## REQUIRED ACTION
Copy out the entries that follow exactly, leaving out the pictures.

[Data extracted from a collection]

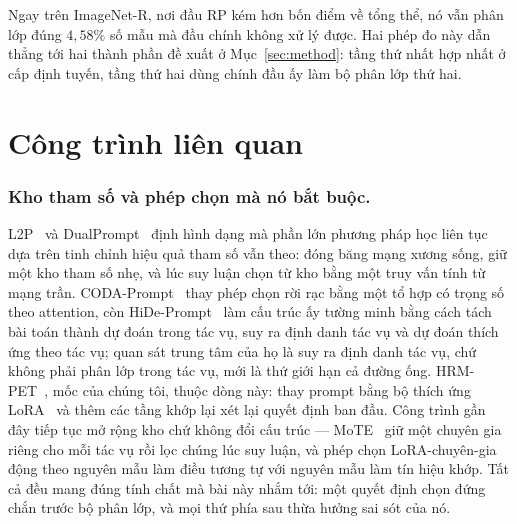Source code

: \documentclass[runningheads]{llncs}
\begin{document}
Ngay trên ImageNet-R, nơi đầu RP kém hơn bốn điểm về tổng thể, nó vẫn phân lớp
đúng $4{,}58\%$ số mẫu mà đầu chính không xử lý được. Hai phép đo này dẫn thẳng
tới hai thành phần đề xuất ở Mục~\ref{sec:method}: tầng thứ nhất hợp nhất ở cấp
định tuyến, tầng thứ hai dùng chính đầu ấy làm bộ phân lớp thứ hai.

\section{Công trình liên quan}
\label{sec:related}

\subsubsection{Kho tham số và phép chọn mà nó bắt buộc.}
L2P~\cite{ref_l2p} và DualPrompt~\cite{ref_dualprompt} định hình dạng mà phần
lớn phương pháp học liên tục dựa trên tinh chỉnh hiệu quả tham số vẫn theo: đóng
băng mạng xương sống, giữ một kho tham số nhẹ, và lúc suy luận chọn từ kho bằng
một truy vấn tính từ mạng trần. CODA-Prompt~\cite{ref_coda} thay phép chọn rời
rạc bằng một tổ hợp có trọng số theo attention, còn HiDe-Prompt~\cite{ref_hide}
làm cấu trúc ấy tường minh bằng cách tách bài toán thành dự đoán trong tác vụ,
suy ra định danh tác vụ và dự đoán thích ứng theo tác vụ; quan sát trung tâm của
họ là suy ra định danh tác vụ, chứ không phải phân lớp trong tác vụ, mới là thứ
giới hạn cả đường ống. HRM-PET~\cite{ref_hrmpet}, mốc của chúng tôi, thuộc dòng
này: thay prompt bằng bộ thích ứng LoRA~\cite{ref_lora} và thêm các tầng khớp
lại xét lại quyết định ban đầu. Công trình gần đây tiếp tục mở rộng kho chứ
không đổi cấu trúc --- MoTE~\cite{ref_mote} giữ một chuyên gia riêng cho mỗi tác
vụ rồi lọc chúng lúc suy luận, và phép chọn LoRA-chuyên-gia động theo nguyên mẫu
\cite{ref_dlepem} làm điều tương tự với nguyên mẫu làm tín hiệu khớp. Tất cả đều
mang đúng tính chất mà bài này nhắm tới: một quyết định chọn đứng chắn trước bộ
phân lớp, và mọi thứ phía sau thừa hưởng sai sót của nó.
\end{document}
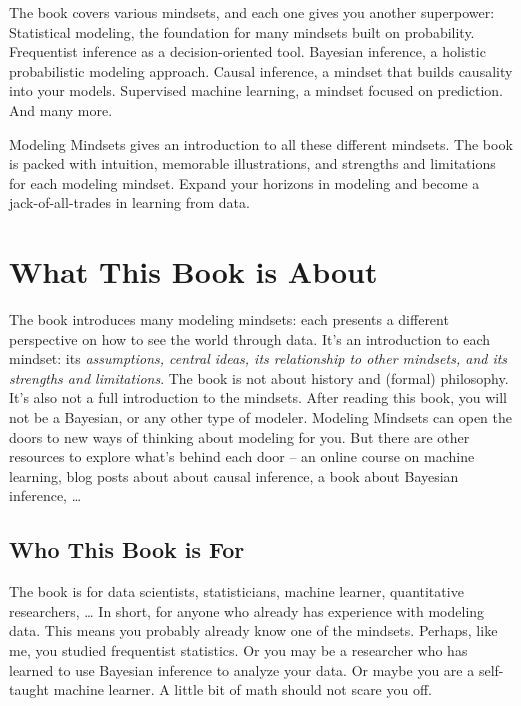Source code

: \documentclass[
  10pt,
]{scrbook}
\begin{document}
The book covers various mindsets, and each one gives you another superpower:
Statistical modeling, the foundation for many mindsets built on probability.
Frequentist inference as a decision-oriented tool.
Bayesian inference, a holistic probabilistic modeling approach.
Causal inference, a mindset that builds causality into your models.
Supervised machine learning, a mindset focused on prediction.
And many more.

Modeling Mindsets gives an introduction to all these different mindsets.
The book is packed with intuition, memorable illustrations, and strengths and limitations for each modeling mindset.
Expand your horizons in modeling and become a jack-of-all-trades in learning from data.

\hypertarget{what-this-book-is-about}{%
\chapter{What This Book is About}\label{what-this-book-is-about}}

The book introduces many modeling mindsets: each presents a different perspective on how to see the world through data.
It's an introduction to each mindset: its \emph{assumptions, central ideas, its relationship to other mindsets, and its strengths and limitations}.
The book is not about history and (formal) philosophy.
It's also not a full introduction to the mindsets.
After reading this book, you will not be a Bayesian, or any other type of modeler.
Modeling Mindsets can open the doors to new ways of thinking about modeling for you.
But there are other resources to explore what's behind each door -- an online course on machine learning, blog posts about about causal inference, a book about Bayesian inference, \ldots{}

\hypertarget{who-this-book-is-for}{%
\section{Who This Book is For}\label{who-this-book-is-for}}

The book is for data scientists, statisticians, machine learner, quantitative researchers, \ldots{}
In short, for anyone who already has experience with modeling data.
This means you probably already know one of the mindsets.
Perhaps, like me, you studied frequentist statistics.
Or you may be a researcher who has learned to use Bayesian inference to analyze your data.
Or maybe you are a self-taught machine learner.
A little bit of math should not scare you off.
\end{document}
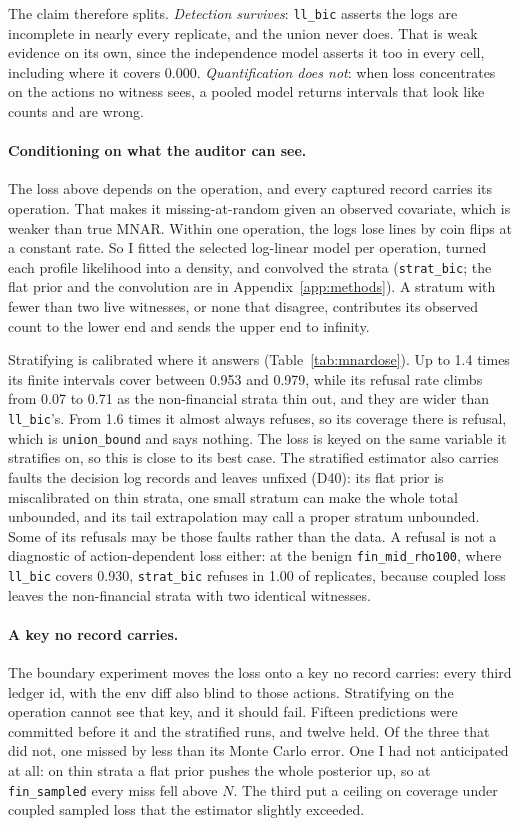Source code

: \documentclass[11pt]{article}
\begin{document}
The claim therefore splits. \emph{Detection survives}: \texttt{ll\_bic} asserts
the logs are incomplete in nearly every replicate, and the union never does. That
is weak evidence on its own, since the independence model asserts it too in
every cell, including where it covers 0.000. \emph{Quantification does not}: when
loss concentrates on the actions no witness sees, a pooled model returns
intervals that look like counts and are wrong.

\paragraph{Conditioning on what the auditor can see.}
The loss above depends on the operation, and every captured record carries its
operation. That makes it missing-at-random given an observed covariate, which
is weaker than true MNAR. Within one operation, the logs lose lines by coin
flips at a constant rate. So I fitted the selected log-linear model per
operation, turned each profile likelihood into a density, and convolved the
strata (\texttt{strat\_bic}; the flat prior and the convolution are in
Appendix~\ref{app:methods}). A stratum with fewer than two live witnesses, or
none that disagree, contributes its observed count to the lower end and sends
the upper end to infinity.

Stratifying is calibrated where it answers (Table~\ref{tab:mnardose}). Up to
1.4 times its finite intervals cover between 0.953 and 0.979, while its refusal
rate climbs from 0.07 to 0.71 as the non-financial strata thin out, and they are
wider than \texttt{ll\_bic}'s. From 1.6 times it almost always refuses, so its
coverage there is refusal, which is \texttt{union\_bound} and says nothing. The
loss is keyed on the same variable it stratifies on, so this is close to its
best case. The stratified estimator also carries faults the decision log records
and leaves unfixed (D40): its flat prior is miscalibrated on thin strata, one
small stratum can make the whole total unbounded, and its tail extrapolation may
call a proper stratum unbounded. Some of its refusals may be those faults rather
than the data. A refusal is not a
diagnostic of action-dependent loss either: at the benign
\texttt{fin\_mid\_rho100}, where \texttt{ll\_bic} covers 0.930, \texttt{strat\_bic}
refuses in 1.00 of replicates, because coupled loss leaves the non-financial
strata with two identical witnesses.

\paragraph{A key no record carries.}
The boundary experiment moves the loss onto a key no record carries: every third
ledger id, with the env diff also blind to those actions. Stratifying on the
operation cannot see that key, and it should fail. Fifteen predictions were
committed before it and the stratified runs, and twelve held. Of the three that
did not, one missed by less than its Monte Carlo error. One I had not anticipated
at all: on thin strata a flat prior pushes the whole posterior up, so at
\texttt{fin\_sampled} every miss fell above $N$. The third put a ceiling on
coverage under coupled sampled loss that the estimator slightly exceeded.
\end{document}

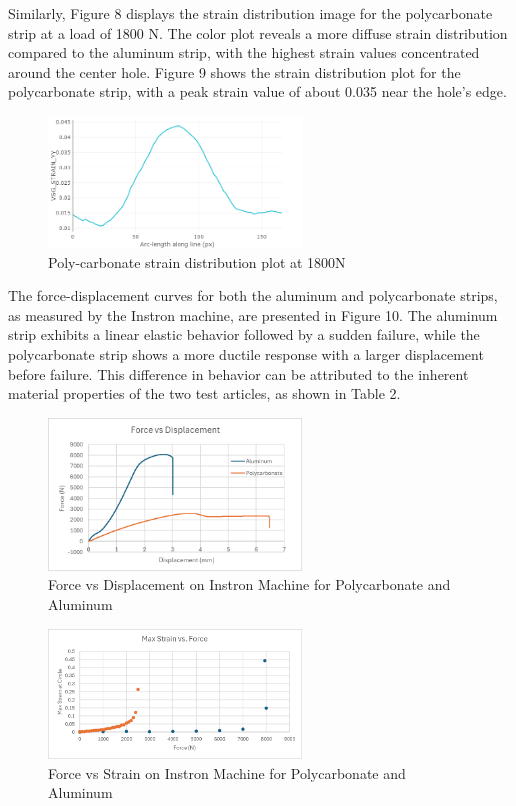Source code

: \documentclass{article}
\begin{document}
Similarly, Figure 8 displays the strain distribution image for the polycarbonate strip at a load of 1800 N. The color plot reveals a more diffuse strain distribution compared to the aluminum strip, with the highest strain values concentrated around the center hole. Figure 9 shows the strain distribution plot for the polycarbonate strip, with a peak strain value of about 0.035 near the hole's edge.

\begin{figure}[H]
    \centering
    \includegraphics[width = 0.6\textwidth]{lab9images/1800Npcplot_strainyy.png}
    \caption{Poly-carbonate strain distribution plot at 1800N}
    \label{fig:PC1800Nplot}
\end{figure}

The force-displacement curves for both the aluminum and polycarbonate strips, as measured by the Instron machine, are presented in Figure 10. The aluminum strip exhibits a linear elastic behavior followed by a sudden failure, while the polycarbonate strip shows a more ductile response with a larger displacement before failure. This difference in behavior can be attributed to the inherent material properties of the two test articles, as shown in Table 2.

\begin{figure}[H]
    \centering
    \includegraphics[width = 0.6\textwidth]{lab9images/forcevsdisplacement.png}
    \caption{Force vs Displacement on Instron Machine for Polycarbonate and Aluminum}
    \label{fig:forcedisplacement}
\end{figure}

\begin{figure}[H]
    \centering
    \includegraphics[width = 0.6\textwidth]{lab9images/strainvsforce.png}
    \caption{Force vs Strain on Instron Machine for Polycarbonate and Aluminum}
    \label{fig:strainforce}
\end{figure}
\end{document}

## ANSWER FOR THE TASK
Source code

: \documentclass[runningheads]{llncs}
\begin{document}
Ngay trên ImageNet-R, nơi đầu RP kém hơn bốn điểm về tổng thể, nó vẫn phân lớp
đúng $4{,}58\%$ số mẫu mà đầu chính không xử lý được. Hai phép đo này dẫn thẳng
tới hai thành phần đề xuất ở Mục~\ref{sec:method}: tầng thứ nhất hợp nhất ở cấp
định tuyến, tầng thứ hai dùng chính đầu ấy làm bộ phân lớp thứ hai.

\section{Công trình liên quan}
\label{sec:related}

\subsubsection{Kho tham số và phép chọn mà nó bắt buộc.}
L2P~\cite{ref_l2p} và DualPrompt~\cite{ref_dualprompt} định hình dạng mà phần
lớn phương pháp học liên tục dựa trên tinh chỉnh hiệu quả tham số vẫn theo: đóng
băng mạng xương sống, giữ một kho tham số nhẹ, và lúc suy luận chọn từ kho bằng
một truy vấn tính từ mạng trần. CODA-Prompt~\cite{ref_coda} thay phép chọn rời
rạc bằng một tổ hợp có trọng số theo attention, còn HiDe-Prompt~\cite{ref_hide}
làm cấu trúc ấy tường minh bằng cách tách bài toán thành dự đoán trong tác vụ,
suy ra định danh tác vụ và dự đoán thích ứng theo tác vụ; quan sát trung tâm của
họ là suy ra định danh tác vụ, chứ không phải phân lớp trong tác vụ, mới là thứ
giới hạn cả đường ống. HRM-PET~\cite{ref_hrmpet}, mốc của chúng tôi, thuộc dòng
này: thay prompt bằng bộ thích ứng LoRA~\cite{ref_lora} và thêm các tầng khớp
lại xét lại quyết định ban đầu. Công trình gần đây tiếp tục mở rộng kho chứ
không đổi cấu trúc --- MoTE~\cite{ref_mote} giữ một chuyên gia riêng cho mỗi tác
vụ rồi lọc chúng lúc suy luận, và phép chọn LoRA-chuyên-gia động theo nguyên mẫu
\cite{ref_dlepem} làm điều tương tự với nguyên mẫu làm tín hiệu khớp. Tất cả đều
mang đúng tính chất mà bài này nhắm tới: một quyết định chọn đứng chắn trước bộ
phân lớp, và mọi thứ phía sau thừa hưởng sai sót của nó.
\end{document}
Source code

: \documentclass[
  10pt,
]{scrbook}
\begin{document}
The book covers various mindsets, and each one gives you another superpower:
Statistical modeling, the foundation for many mindsets built on probability.
Frequentist inference as a decision-oriented tool.
Bayesian inference, a holistic probabilistic modeling approach.
Causal inference, a mindset that builds causality into your models.
Supervised machine learning, a mindset focused on prediction.
And many more.

Modeling Mindsets gives an introduction to all these different mindsets.
The book is packed with intuition, memorable illustrations, and strengths and limitations for each modeling mindset.
Expand your horizons in modeling and become a jack-of-all-trades in learning from data.

\hypertarget{what-this-book-is-about}{%
\chapter{What This Book is About}\label{what-this-book-is-about}}

The book introduces many modeling mindsets: each presents a different perspective on how to see the world through data.
It's an introduction to each mindset: its \emph{assumptions, central ideas, its relationship to other mindsets, and its strengths and limitations}.
The book is not about history and (formal) philosophy.
It's also not a full introduction to the mindsets.
After reading this book, you will not be a Bayesian, or any other type of modeler.
Modeling Mindsets can open the doors to new ways of thinking about modeling for you.
But there are other resources to explore what's behind each door -- an online course on machine learning, blog posts about about causal inference, a book about Bayesian inference, \ldots{}

\hypertarget{who-this-book-is-for}{%
\section{Who This Book is For}\label{who-this-book-is-for}}

The book is for data scientists, statisticians, machine learner, quantitative researchers, \ldots{}
In short, for anyone who already has experience with modeling data.
This means you probably already know one of the mindsets.
Perhaps, like me, you studied frequentist statistics.
Or you may be a researcher who has learned to use Bayesian inference to analyze your data.
Or maybe you are a self-taught machine learner.
A little bit of math should not scare you off.
\end{document}
Source code

: \documentclass[11pt]{article}
\begin{document}
The claim therefore splits. \emph{Detection survives}: \texttt{ll\_bic} asserts
the logs are incomplete in nearly every replicate, and the union never does. That
is weak evidence on its own, since the independence model asserts it too in
every cell, including where it covers 0.000. \emph{Quantification does not}: when
loss concentrates on the actions no witness sees, a pooled model returns
intervals that look like counts and are wrong.

\paragraph{Conditioning on what the auditor can see.}
The loss above depends on the operation, and every captured record carries its
operation. That makes it missing-at-random given an observed covariate, which
is weaker than true MNAR. Within one operation, the logs lose lines by coin
flips at a constant rate. So I fitted the selected log-linear model per
operation, turned each profile likelihood into a density, and convolved the
strata (\texttt{strat\_bic}; the flat prior and the convolution are in
Appendix~\ref{app:methods}). A stratum with fewer than two live witnesses, or
none that disagree, contributes its observed count to the lower end and sends
the upper end to infinity.

Stratifying is calibrated where it answers (Table~\ref{tab:mnardose}). Up to
1.4 times its finite intervals cover between 0.953 and 0.979, while its refusal
rate climbs from 0.07 to 0.71 as the non-financial strata thin out, and they are
wider than \texttt{ll\_bic}'s. From 1.6 times it almost always refuses, so its
coverage there is refusal, which is \texttt{union\_bound} and says nothing. The
loss is keyed on the same variable it stratifies on, so this is close to its
best case. The stratified estimator also carries faults the decision log records
and leaves unfixed (D40): its flat prior is miscalibrated on thin strata, one
small stratum can make the whole total unbounded, and its tail extrapolation may
call a proper stratum unbounded. Some of its refusals may be those faults rather
than the data. A refusal is not a
diagnostic of action-dependent loss either: at the benign
\texttt{fin\_mid\_rho100}, where \texttt{ll\_bic} covers 0.930, \texttt{strat\_bic}
refuses in 1.00 of replicates, because coupled loss leaves the non-financial
strata with two identical witnesses.

\paragraph{A key no record carries.}
The boundary experiment moves the loss onto a key no record carries: every third
ledger id, with the env diff also blind to those actions. Stratifying on the
operation cannot see that key, and it should fail. Fifteen predictions were
committed before it and the stratified runs, and twelve held. Of the three that
did not, one missed by less than its Monte Carlo error. One I had not anticipated
at all: on thin strata a flat prior pushes the whole posterior up, so at
\texttt{fin\_sampled} every miss fell above $N$. The third put a ceiling on
coverage under coupled sampled loss that the estimator slightly exceeded.
\end{document}

Source code

: \documentclass{article}
\begin{document}
Similarly, Figure 8 displays the strain distribution image for the polycarbonate strip at a load of 1800 N. The color plot reveals a more diffuse strain distribution compared to the aluminum strip, with the highest strain values concentrated around the center hole. Figure 9 shows the strain distribution plot for the polycarbonate strip, with a peak strain value of about 0.035 near the hole's edge.

\begin{figure}[H]
    \centering
    \includegraphics[width = 0.6\textwidth]{lab9images/1800Npcplot_strainyy.png}
    \caption{Poly-carbonate strain distribution plot at 1800N}
    \label{fig:PC1800Nplot}
\end{figure}

The force-displacement curves for both the aluminum and polycarbonate strips, as measured by the Instron machine, are presented in Figure 10. The aluminum strip exhibits a linear elastic behavior followed by a sudden failure, while the polycarbonate strip shows a more ductile response with a larger displacement before failure. This difference in behavior can be attributed to the inherent material properties of the two test articles, as shown in Table 2.

\begin{figure}[H]
    \centering
    \includegraphics[width = 0.6\textwidth]{lab9images/forcevsdisplacement.png}
    \caption{Force vs Displacement on Instron Machine for Polycarbonate and Aluminum}
    \label{fig:forcedisplacement}
\end{figure}

\begin{figure}[H]
    \centering
    \includegraphics[width = 0.6\textwidth]{lab9images/strainvsforce.png}
    \caption{Force vs Strain on Instron Machine for Polycarbonate and Aluminum}
    \label{fig:strainforce}
\end{figure}
\end{document}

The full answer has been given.